WASHINGTON » A long-standing competition worth tens of billions of dollars to build a new Air Force refueling tanker has become entangled in a glitch after the Air Force mistakenly provided the rival companies sensitive information that contained each other’s confidential bid.
Chicago-based Boeing Co. and the European Aeronautic Defence and Space Company (EADS), parent of Airbus, are in an intense competition for a $35 billion contract to build 179 new Air Force tankers based either on the Boeing 767 jetliner or the Airbus A330.
The Air Force confirmed late Friday that because of a clerical error the Air Force accidentally provided Boeing with detailed proprietary information about the EADS bid and corresponding information to EADS North America concerning the Boeing bid.

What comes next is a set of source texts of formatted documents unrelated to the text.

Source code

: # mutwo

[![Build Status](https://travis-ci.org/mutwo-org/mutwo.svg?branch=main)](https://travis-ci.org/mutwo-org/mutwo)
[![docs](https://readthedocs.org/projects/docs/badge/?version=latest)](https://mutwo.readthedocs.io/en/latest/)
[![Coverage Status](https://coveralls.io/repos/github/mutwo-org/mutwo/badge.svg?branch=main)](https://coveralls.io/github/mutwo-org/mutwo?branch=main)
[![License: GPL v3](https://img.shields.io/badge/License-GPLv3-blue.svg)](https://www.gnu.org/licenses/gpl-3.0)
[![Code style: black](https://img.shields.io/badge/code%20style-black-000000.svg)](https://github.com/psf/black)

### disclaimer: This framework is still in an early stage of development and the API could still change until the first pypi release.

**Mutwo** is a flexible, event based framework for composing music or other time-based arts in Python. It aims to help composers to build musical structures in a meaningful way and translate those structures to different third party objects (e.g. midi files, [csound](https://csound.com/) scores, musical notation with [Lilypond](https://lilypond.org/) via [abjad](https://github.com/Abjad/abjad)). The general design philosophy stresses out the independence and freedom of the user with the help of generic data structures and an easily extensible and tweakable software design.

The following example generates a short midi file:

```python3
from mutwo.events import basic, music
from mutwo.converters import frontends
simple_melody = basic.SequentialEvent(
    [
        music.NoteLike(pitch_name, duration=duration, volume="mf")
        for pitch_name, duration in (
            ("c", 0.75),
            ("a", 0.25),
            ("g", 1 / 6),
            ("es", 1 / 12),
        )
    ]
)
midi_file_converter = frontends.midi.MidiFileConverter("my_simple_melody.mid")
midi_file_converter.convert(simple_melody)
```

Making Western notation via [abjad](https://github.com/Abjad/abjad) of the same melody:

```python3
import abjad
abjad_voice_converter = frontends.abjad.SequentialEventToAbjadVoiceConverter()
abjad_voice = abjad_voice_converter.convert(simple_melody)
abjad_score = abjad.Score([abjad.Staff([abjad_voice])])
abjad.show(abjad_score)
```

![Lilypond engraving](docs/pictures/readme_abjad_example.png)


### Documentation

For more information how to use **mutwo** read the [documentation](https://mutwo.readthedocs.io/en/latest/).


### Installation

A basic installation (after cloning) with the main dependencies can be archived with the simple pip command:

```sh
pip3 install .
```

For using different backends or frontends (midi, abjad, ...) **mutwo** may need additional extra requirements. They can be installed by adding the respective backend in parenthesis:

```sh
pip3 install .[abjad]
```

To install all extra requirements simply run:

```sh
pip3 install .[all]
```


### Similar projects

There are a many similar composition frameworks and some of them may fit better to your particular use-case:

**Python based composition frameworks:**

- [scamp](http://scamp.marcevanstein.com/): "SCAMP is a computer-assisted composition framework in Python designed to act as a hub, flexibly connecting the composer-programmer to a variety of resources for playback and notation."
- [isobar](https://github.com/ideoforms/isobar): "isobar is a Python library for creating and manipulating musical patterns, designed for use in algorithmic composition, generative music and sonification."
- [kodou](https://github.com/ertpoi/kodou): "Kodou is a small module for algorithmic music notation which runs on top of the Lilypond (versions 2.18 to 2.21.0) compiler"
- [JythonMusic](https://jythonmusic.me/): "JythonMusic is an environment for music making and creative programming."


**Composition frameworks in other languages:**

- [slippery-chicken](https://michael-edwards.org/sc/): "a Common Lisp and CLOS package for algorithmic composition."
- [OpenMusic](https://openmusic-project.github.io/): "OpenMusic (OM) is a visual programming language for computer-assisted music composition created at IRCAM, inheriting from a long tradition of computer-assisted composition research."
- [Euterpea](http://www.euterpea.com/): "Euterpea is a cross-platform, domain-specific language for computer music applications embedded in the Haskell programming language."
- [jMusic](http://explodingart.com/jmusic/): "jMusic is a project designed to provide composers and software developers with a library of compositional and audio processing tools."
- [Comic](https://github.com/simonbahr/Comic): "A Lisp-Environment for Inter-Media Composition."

"It was a clerical error and involved a limited amount of source selection information," Air Force spokesman Col. Les Kodlick said in a telephone interview. Kodlick declined to be more specific about what data had been transmitted.
Source selection information is data critical to the Air Force’s making a decision on which bid to select and could include technical data about the competing aircraft as well as financial information. The Seattle Times, which first reported Friday on the Air Force mixup, said the data included crucial pricing information on the competing bids.
Kodlick said the incident "will not delay" the awarding of the contract, which had been expected before year’s end but recently had been postponed until early next year. Kodlick said the postponement was not related to the disclosure of proprietary data.
It was not clear what use — if any — the two companies made of the information they received, reportedly on a computer disk.
"As soon as it happened and they received (the information), they recognized the errors and contacted the Air Force contracting officers," said Kodlick. He said the Air Force has taken steps "to make sure both companies have access to the same information."
But if the information included price data, it could have an impact on each company’s final bid proposal. Pricing has been a key issue in the competition. Last summer, Boeing CEO Jim McNerney expressed concern in a meeting with securities analysts that his company might be underbid by its European competitor.
The Air Force is reviewing how the disclosures occurred and is "taking steps that it doesn’t happen again," said Kodlick.
Sen. Maria Cantwell, D-Wash., who was briefed Friday on the incident, called the mix-up "an inexcusable mishandling by the Air Force of very sensitive, proprietary data" and was concerned that it might delay the contract decision, according to the Times.